Well, story, yes - dialect, no.
As you look at computers and computing devices today, there is one thing that is strikingly common to all computers that humans interact with - it's called the GUI - the Graphical User Interface. The GUI allows the human to deliver information to the computer in a format easy for the human to understand and deal with, and by the same token, the GUI allows the human to easily see and understand the information the computer needs to display.
Now. Those of us who remember mainframes and the 'green screens' know that computer interfaces didn't always look so pretty. Just where did the GUI come from?
Macintosh? Good guess, but no. Macs were the first Personal Computers in the open market to successfully sport a GUI, but that's not where the GUI came from. In fact, if circumstances had been just a bit different, it could well have been said the Apple STOLE every aspect of the GUI from somewhere else.
Microsoft? No. They stole their ideas from Apple. In the early 1980's, Microsoft started down the road which would lead to Windows as we know it today - but all of the elements of their GUI were already more than 10 years old.
No. Once upon a time there was a company - a truly magical company (actually, a division of a much larger company) called PARC. The Palo Alto Research Corporation, started by Xerox with the charter to create the "Office of the Future".
The first thing they did was invent laser printing. And you thought it was Hewlett Packard who did that, right?

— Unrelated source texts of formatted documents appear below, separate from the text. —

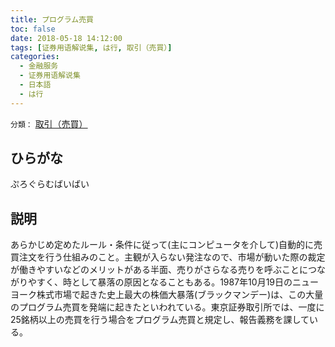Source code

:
 ```yaml
---
title: プログラム売買
toc: false
date: 2018-05-18 14:12:00
tags: [证券用语解说集, は行, 取引（売買）]
categories:
  - 金融服务
  - 证券用语解说集
  - 日本語
  - は行
---
```


`分類：` [取引（売買）](/tags/取引（売買）/)

## ひらがな

ぷろぐらむばいばい

## 説明

あらかじめ定めたルール・条件に従って(主にコンピュータを介して)自動的に売買注文を行う仕組みのこと。主観が入らない発注なので、市場が動いた際の裁定が働きやすいなどのメリットがある半面、売りがさらなる売りを呼ぶことにつながりやすく、時として暴落の原因となることもある。1987年10月19日のニューヨーク株式市場で起きた史上最大の株価大暴落(ブラックマンデー)は、この大量のプログラム売買を発端に起きたといわれている。東京証券取引所では、一度に25銘柄以上の売買を行う場合をプログラム売買と規定し、報告義務を課している。
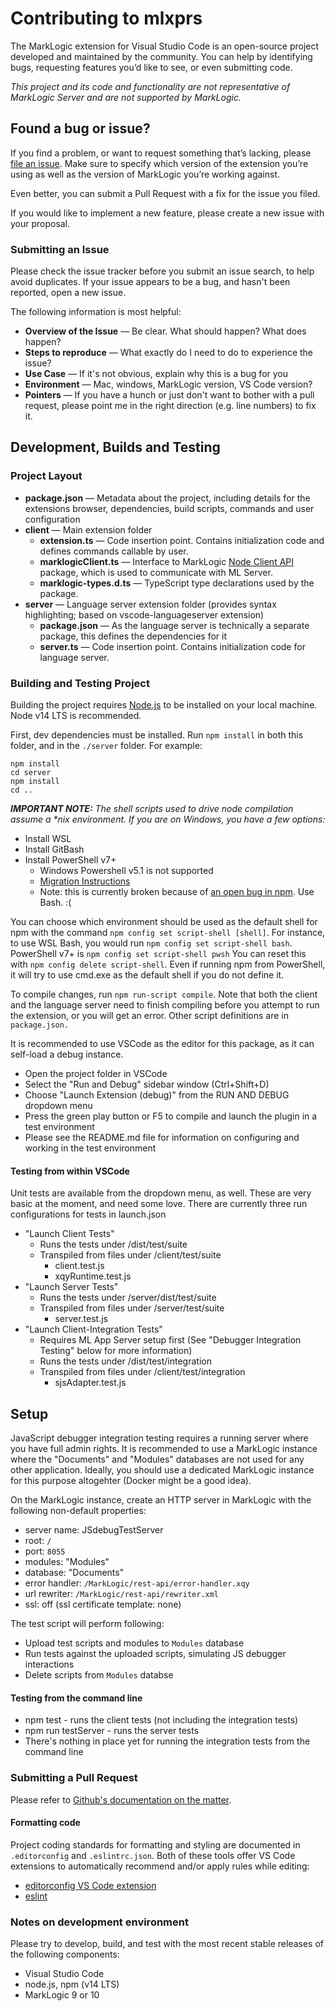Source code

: # Contributing to mlxprs

The MarkLogic extension for Visual Studio Code is an open-source project developed and maintained by the community. You can help by identifying bugs, requesting features you’d like to see, or even submitting code.

_This project and its code and functionality are not representative of MarkLogic Server and are not supported by MarkLogic._

## Found a bug or issue?

If you find a problem, or want to request something that’s lacking, please [file an issue](https://github.com/marklogic-community/mlxprs/issues/new). Make sure to specify which version of the extension you’re using as well as the version of MarkLogic you’re working against.

Even better, you can submit a Pull Request with a fix for the issue you filed.

If you would like to implement a new feature, please create a new issue with your proposal.

### Submitting an Issue

Please check the issue tracker before you submit an issue search, to help avoid duplicates. If your issue appears to be a bug, and hasn't been reported, open a new issue. 

The following information is most helpful:

* **Overview of the Issue** — Be clear. What should happen? What does happen?
* **Steps to reproduce** — What exactly do I need to do to experience the issue?
* **Use Case** — If it's not obvious, explain why this is a bug for you
* **Environment** — Mac, windows, MarkLogic version, VS Code version?
* **Pointers** — If you have a hunch or just don't want to bother with a pull request,
please point me in the right direction (e.g. line numbers) to fix it.

## Development, Builds and Testing

### Project Layout

* **package.json** — Metadata about the project, including details for the extensions browser, dependencies, build scripts, commands and user configuration
* **client** — Main extension folder
    * **extension.ts** — Code insertion point.  Contains initialization code and defines commands callable by user.
    * **marklogicClient.ts** — Interface to MarkLogic [Node Client API](https://github.com/marklogic/node-client-api) package, which is used to communicate with ML Server.
    * **marklogic-types.d.ts** — TypeScript type declarations used by the package.
* **server** — Language server extension folder (provides syntax highlighting; based on vscode-languageserver extension)
    * **package.json** — As the language server is technically a separate package, this defines the dependencies for it
    * **server.ts** — Code insertion point.  Contains initialization code for language server.

### Building and Testing Project

Building the project requires [Node.js](https://nodejs.org/) to be installed on your local machine.  Node v14 LTS is recommended.

First, dev dependencies must be installed.  Run `npm install` in both this folder, and in the `./server` folder.  For example:

```
npm install
cd server
npm install
cd ..
```

***IMPORTANT NOTE:***
*The shell scripts used to drive node compilation assume a \*nix environment.  If you are on Windows, you have a few options:*
* Install WSL
* Install GitBash
* Install PowerShell v7+
    * Windows Powershell v5.1 is not supported
    * [Migration Instructions](https://learn.microsoft.com/en-us/powershell/scripting/whats-new/migrating-from-windows-powershell-51-to-powershell-7?view=powershell-7.2)
    * Note: this is currently broken because of [an open bug in npm](https://github.com/npm/cli/issues/5332).  Use Bash.  :(
        
You can choose which environment should be used as the default shell for npm with the command `npm config set script-shell [shell]`.  For instance, to use WSL Bash, you would run `npm config set script-shell bash`.  PowerShell v7+ is `npm config set script-shell pwsh`  You can reset this with `npm config delete script-shell`.  Even if running npm from PowerShell, it will try to use cmd.exe as the default shell if you do not define it.

To compile changes, run `npm run-script compile`.  Note that both the client and the language server need to finish compiling before you attempt to run the extension, or you will get an error.  Other script definitions are in `package.json.`

It is recommended to use VSCode as the editor for this package, as it can self-load a debug instance.

* Open the project folder in VSCode
* Select the "Run and Debug" sidebar window (Ctrl+Shift+D)
* Choose "Launch Extension (debug)" from the RUN AND DEBUG dropdown menu
* Press the green play button or F5 to compile and launch the plugin in a test environment
* Please see the README.md file for information on configuring and working in the test environment

#### Testing from within VSCode
Unit tests are available from the dropdown menu, as well.  These are very basic at the moment, and need some love.
There are currently three run configurations for tests in launch.json

* "Launch Client Tests"
    * Runs the tests under /dist/test/suite
    * Transpiled from files under /client/test/suite
        * client.test.js 
        * xqyRuntime.test.js 
* "Launch Server Tests"
    * Runs the tests under /server/dist/test/suite
    * Transpiled from files under /server/test/suite
        * server.test.js
* "Launch Client-Integration Tests"
    * Requires ML App Server setup first (See "Debugger Integration Testing" below for more information)
    * Runs the tests under /dist/test/integration
    * Transpiled from files under /client/test/integration
        * sjsAdapter.test.js 


## Setup

JavaScript debugger integration testing requires a running server where you have full admin rights.
It is recommended to use a MarkLogic instance where the "Documents" and "Modules" databases are not used for any other application.
Ideally, you should use a dedicated MarkLogic instance for this purpose altogehter (Docker might be a good idea).

On the MarkLogic instance, create an HTTP server in MarkLogic with the following non-default properties:

- server name: JSdebugTestServer
- root: `/`
- port: `8055`
- modules: "Modules"
- database: "Documents"
- error handler: `/MarkLogic/rest-api/error-handler.xqy`
- url rewriter: `/MarkLogic/rest-api/rewriter.xml`
- ssl: off (ssl certificate template: none)


The test script will perform following:

- Upload test scripts and modules to `Modules` database
- Run tests against the uploaded scripts, simulating JS debugger interactions
- Delete scripts from `Modules` databse


#### Testing from the command line

* npm test - runs the client tests (not including the integration tests)
* npm run testServer - runs the server tests
* There's nothing in place yet for running the integration tests from the command line


### Submitting a Pull Request

Please refer to [Github's documentation on the matter](https://help.github.com/articles/creating-a-pull-request/).

#### Formatting code

Project coding standards for formatting and styling are documented in `.editorconfig` and `.eslintrc.json`. Both of these tools offer VS Code extensions to automatically recommend and/or apply rules while editing:

- [editorconfig VS Code extension](https://marketplace.visualstudio.com/items?itemName=EditorConfig.EditorConfig) 
- [eslint](https://marketplace.visualstudio.com/items?itemName=dbaeumer.vscode-eslint)

### Notes on development environment

Please try to develop, build, and test with the most recent stable releases of the following components:

- Visual Studio Code
- node.js, npm (v14 LTS)
- MarkLogic 9 or 10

By 1973 they had developed the Personal Workstation. It has been argued that PARC actually invented the Personal Computer - though they never laid claim to that. The Personal Workstation had a keyboard, a mouse, and a cursor that could drag things across the screen - the screen, by the way, which used a concept referred to, internally, as windows. And they invented Ethernet in order to make one computer talk to another. Actually, they based Ethernet on a communications system used in Hawaii called Aloha Net - a collision detection, collision avoidance (CDCA) communications system that allowed computers at schools on the islands to talk to one another via radio.
So the next time you use a Xerox machine, treat it gently. Give it a little pat on the back. It's the older cousin to all those PC's ... and cell phones ... and iPods ... and LCD TV's out there in the world that we all use without a second thought.
One way or another, it all goes back to PARC.